AI Driven Test Strategy

A test strategy built with AI is only as good as the engineer steering it — AI can generate breadth fast, but without intentional risk prioritization, you end up with a lot of tests that test the wrong things.

Why Test Strategy Comes First

When engineers add AI to their workflow, the most common failure mode is not writing too few tests — it is writing too many of the wrong ones. AI models are exceptionally good at generating plausible-looking unit tests quickly. Given a function, an AI will produce a suite of happy-path tests, a few edge cases, and some error cases within seconds. This speed creates an illusion of coverage. Engineers ship with confidence, and bugs still reach production — not because the tests were wrong, but because they tested the wrong layer, the wrong assumption, or the wrong risk.

A test strategy answers a more fundamental question before any test is written: what are we actually trying to protect?
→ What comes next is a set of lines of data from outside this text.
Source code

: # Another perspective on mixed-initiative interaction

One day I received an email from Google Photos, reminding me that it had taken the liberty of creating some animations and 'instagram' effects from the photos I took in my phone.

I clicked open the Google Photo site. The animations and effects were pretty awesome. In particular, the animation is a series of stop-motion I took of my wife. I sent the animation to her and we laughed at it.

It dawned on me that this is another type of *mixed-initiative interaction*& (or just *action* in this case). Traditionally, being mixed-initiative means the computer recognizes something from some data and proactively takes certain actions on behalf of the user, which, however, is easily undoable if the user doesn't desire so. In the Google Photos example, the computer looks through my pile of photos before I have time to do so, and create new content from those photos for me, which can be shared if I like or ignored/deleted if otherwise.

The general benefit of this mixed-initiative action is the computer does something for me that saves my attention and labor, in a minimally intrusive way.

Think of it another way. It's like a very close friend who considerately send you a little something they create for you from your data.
In AI-assisted development, this question becomes even more important because the AI will happily fill any space you give it with plausible but potentially hollow tests. The strategy constrains where that energy goes.

Strategy means deciding: which behaviors must never break, which bugs would be most expensive to fix in production, and which parts of the system are changing fastest and therefore need the most test support. These are engineering judgments, not tasks you can delegate to an AI entirely — but AI can assist you in making them more systematically.

Learning tip: Write the test strategy document before asking AI to generate any tests. It takes 20 minutes and saves hours of deleting low-value tests later.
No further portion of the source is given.